Goaccess: A CLI Tool for Webserver Access Log Analysis

Wherein I talk about a small tool for access log analysis on the terminal.

I recently re-discovered a small tool I already came across a while ago, but never wrote a post about: Goaccess. It’s a command line tool which can be used to do quick analysis of web server access logs. It understands some of the standard formats from e.g. Apache out of the box, but also provides facilities to parse other log formats. In this post, I will use it to parse 30 GB worth of logs from my public-facing Traefik instance and see what I can get out of it.

The first step was getting the Traefik logs. While I do also have them in my Loki instance, those are only the ones from the last year. But it turns out that I never deleted the logs on the host. 🤦 Luckily it has a large enough disk. I ended up with 30 GB of logs, ranging from March 2023 to December 2025.

Before showing you the results, one weird thing while copying the file to my laptop: It was incredibly slow. Sure, it was 30 GB worth of logs, but I was sitting behind a 1 Gbps connection. And with my upload at home, it was only coming down the pipe with a bit over 5 MB/s. I tried to figure out why. No internal network connection in the Homelab was overloaded. Neither was the CPU of the Pi I was copying the file from. And only just now, as I’m typing this, am I realizing that it’s not some SSH/rsync inefficiency or the slow Pi 4 CPU. No, it’s of course my network connection back home. That’s not a 1 Gbps, but rather 250 Mbps down and - you probably guessed it already - 40 Mbps up. 🤦 So absolutely nothing wrong with that at all. I was just being a bit thick for a moment there.

The first issue I had was how to parse the logs, as I had configured JSON output for my Traefik instance, and all the pre-configured log formats are standard line formats, not JSON. But after a bit of googling, I came across this GitHub issue, more specifically, this comment.
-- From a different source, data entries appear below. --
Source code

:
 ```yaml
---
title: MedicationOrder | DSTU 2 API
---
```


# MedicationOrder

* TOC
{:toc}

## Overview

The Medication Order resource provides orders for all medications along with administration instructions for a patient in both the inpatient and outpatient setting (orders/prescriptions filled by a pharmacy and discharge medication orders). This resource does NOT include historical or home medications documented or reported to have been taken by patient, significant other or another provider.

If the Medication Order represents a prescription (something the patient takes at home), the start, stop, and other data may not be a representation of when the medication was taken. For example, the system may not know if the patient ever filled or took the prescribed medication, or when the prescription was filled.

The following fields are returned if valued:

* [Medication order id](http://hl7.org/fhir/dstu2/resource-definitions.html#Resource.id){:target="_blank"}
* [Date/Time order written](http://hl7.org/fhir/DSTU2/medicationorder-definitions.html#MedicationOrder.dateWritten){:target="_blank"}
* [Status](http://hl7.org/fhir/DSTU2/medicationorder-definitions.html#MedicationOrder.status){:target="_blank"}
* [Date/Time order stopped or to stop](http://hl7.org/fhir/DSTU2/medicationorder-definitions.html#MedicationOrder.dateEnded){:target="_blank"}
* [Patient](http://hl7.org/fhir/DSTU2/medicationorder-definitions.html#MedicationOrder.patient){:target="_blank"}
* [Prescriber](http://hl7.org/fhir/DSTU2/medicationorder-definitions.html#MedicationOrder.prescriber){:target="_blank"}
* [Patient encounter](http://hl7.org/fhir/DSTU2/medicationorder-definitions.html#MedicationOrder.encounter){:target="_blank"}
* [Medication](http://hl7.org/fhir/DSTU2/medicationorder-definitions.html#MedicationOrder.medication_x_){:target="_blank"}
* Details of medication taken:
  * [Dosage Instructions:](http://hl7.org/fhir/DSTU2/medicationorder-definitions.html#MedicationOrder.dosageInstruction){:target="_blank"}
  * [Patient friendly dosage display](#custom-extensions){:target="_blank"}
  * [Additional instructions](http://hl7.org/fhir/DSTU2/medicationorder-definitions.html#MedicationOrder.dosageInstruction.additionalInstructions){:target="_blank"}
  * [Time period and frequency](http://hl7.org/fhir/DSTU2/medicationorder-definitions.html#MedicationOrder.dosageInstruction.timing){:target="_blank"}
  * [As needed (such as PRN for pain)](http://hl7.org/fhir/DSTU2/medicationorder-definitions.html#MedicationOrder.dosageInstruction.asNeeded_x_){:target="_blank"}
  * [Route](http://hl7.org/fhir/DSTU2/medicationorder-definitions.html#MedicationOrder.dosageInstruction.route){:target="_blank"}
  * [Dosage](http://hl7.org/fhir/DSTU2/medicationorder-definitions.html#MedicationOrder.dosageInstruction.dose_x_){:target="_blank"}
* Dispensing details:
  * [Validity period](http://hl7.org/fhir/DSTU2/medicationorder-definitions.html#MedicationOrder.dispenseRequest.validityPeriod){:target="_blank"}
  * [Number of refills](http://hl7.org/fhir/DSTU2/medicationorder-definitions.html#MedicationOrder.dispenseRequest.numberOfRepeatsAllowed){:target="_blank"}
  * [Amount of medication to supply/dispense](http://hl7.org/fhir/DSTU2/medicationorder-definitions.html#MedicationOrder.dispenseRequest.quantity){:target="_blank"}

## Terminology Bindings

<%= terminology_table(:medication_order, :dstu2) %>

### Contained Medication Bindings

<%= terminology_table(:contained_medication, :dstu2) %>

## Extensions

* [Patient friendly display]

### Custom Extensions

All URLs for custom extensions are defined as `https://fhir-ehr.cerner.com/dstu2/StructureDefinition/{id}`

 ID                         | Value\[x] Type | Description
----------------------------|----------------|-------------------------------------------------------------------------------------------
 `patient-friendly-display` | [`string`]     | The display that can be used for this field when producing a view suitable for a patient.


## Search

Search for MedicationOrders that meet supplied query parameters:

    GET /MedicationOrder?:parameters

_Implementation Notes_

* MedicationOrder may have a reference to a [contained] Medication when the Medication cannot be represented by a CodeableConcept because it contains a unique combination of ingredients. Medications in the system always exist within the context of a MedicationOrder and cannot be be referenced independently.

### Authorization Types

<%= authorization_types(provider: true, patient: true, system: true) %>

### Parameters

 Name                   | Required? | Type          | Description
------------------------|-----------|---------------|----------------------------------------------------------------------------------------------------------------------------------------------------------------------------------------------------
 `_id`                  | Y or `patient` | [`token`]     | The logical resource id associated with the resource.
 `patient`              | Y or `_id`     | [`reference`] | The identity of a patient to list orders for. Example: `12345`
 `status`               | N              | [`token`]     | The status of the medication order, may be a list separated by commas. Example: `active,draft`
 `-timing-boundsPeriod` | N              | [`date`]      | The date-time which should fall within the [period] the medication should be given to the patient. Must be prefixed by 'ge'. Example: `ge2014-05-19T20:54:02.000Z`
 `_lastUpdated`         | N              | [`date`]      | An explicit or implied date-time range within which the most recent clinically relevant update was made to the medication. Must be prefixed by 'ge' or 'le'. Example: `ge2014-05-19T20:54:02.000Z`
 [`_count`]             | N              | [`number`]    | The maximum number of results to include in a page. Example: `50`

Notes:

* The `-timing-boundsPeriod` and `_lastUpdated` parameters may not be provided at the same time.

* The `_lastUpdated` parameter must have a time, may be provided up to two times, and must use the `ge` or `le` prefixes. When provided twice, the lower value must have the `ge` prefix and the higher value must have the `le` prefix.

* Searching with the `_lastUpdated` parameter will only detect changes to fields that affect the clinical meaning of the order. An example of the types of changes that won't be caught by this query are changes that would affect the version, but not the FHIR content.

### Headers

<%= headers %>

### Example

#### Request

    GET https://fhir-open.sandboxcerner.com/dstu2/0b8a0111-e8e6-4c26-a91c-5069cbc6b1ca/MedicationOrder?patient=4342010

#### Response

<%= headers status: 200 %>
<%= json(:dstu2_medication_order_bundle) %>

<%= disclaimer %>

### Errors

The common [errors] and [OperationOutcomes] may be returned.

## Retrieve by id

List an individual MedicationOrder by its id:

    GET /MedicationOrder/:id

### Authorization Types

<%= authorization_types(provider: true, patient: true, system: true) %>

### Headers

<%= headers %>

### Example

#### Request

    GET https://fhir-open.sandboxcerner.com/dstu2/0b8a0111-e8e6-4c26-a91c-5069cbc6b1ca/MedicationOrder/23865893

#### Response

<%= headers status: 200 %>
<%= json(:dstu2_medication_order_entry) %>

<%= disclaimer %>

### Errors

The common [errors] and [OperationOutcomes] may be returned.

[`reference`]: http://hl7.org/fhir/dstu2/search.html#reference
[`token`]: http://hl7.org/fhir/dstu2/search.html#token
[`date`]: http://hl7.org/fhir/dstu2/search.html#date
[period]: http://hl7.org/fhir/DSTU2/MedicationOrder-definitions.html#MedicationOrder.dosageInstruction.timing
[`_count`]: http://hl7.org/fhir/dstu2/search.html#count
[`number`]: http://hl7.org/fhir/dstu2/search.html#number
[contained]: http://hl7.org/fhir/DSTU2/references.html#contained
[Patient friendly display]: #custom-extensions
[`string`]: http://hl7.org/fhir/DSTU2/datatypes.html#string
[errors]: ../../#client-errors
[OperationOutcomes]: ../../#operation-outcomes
It showed how to set up goaccess’ log-format option to work with Traefik’s JSON output format. Here’s an example log line:

2023-03-02T22:22:07.136593921+01:00 stdout F {
    "ClientAddr":"10.88.0.1:55130",
    "ClientHost":"10.88.0.1",
    "ClientPort":"55130",
    "ClientUsername":"-",
    "DownstreamContentSize":19,
    "DownstreamStatus":404,
    "Duration":149256,
    "Overhead":149256,
    "RequestAddr":"127.0.0.1:443",
    "RequestContentSize":0,
    "RequestCount":1,
    "RequestHost":"127.0.0.1",
    "RequestMethod":"GET",
    "RequestPath":"/",
    "RequestPort":"443",
    "RequestProtocol":"HTTP/1.1",
    "RequestScheme":"http",
    "RetryAttempts":0,
    "StartLocal":"2023-03-02T22:22:07.136056394+01:00",
    "StartUTC":"2023-03-02T21:22:07.136056394Z",
    "level":"info",
    "msg":"",
    "request_User-Agent":"curl/7.81.0",
    "time":"2023-03-02T22:22:07+01:00"
}

The first issue to solve was the prefix added by Podman because that’s where the Traefik server is running. Another is that the log is mixed, so it doesn’t just contain access log lines like the above, but also other messages from Traefik. I’m working with the following to get only the access logs:

grep -a "ClientAddr" traefik.log | cut -d ' ' -f4- > cleaned.log

Here, traefik.log is the original log file. I’m filtering for lines with ClientAddr, which will be the access logs. And I’m taking only the fourth field, to only get the actual access log, not Podman’s prefix. The - at the end of -f4- is load bearing. It is needed so that it stops splitting the line by the given delimiter and outputs the whole rest of the line starting with field 4. Without this, user agent strings with spaces in them will be cut off, so that the access log part of the line will be incomplete, lacking the final time member and the closing brace.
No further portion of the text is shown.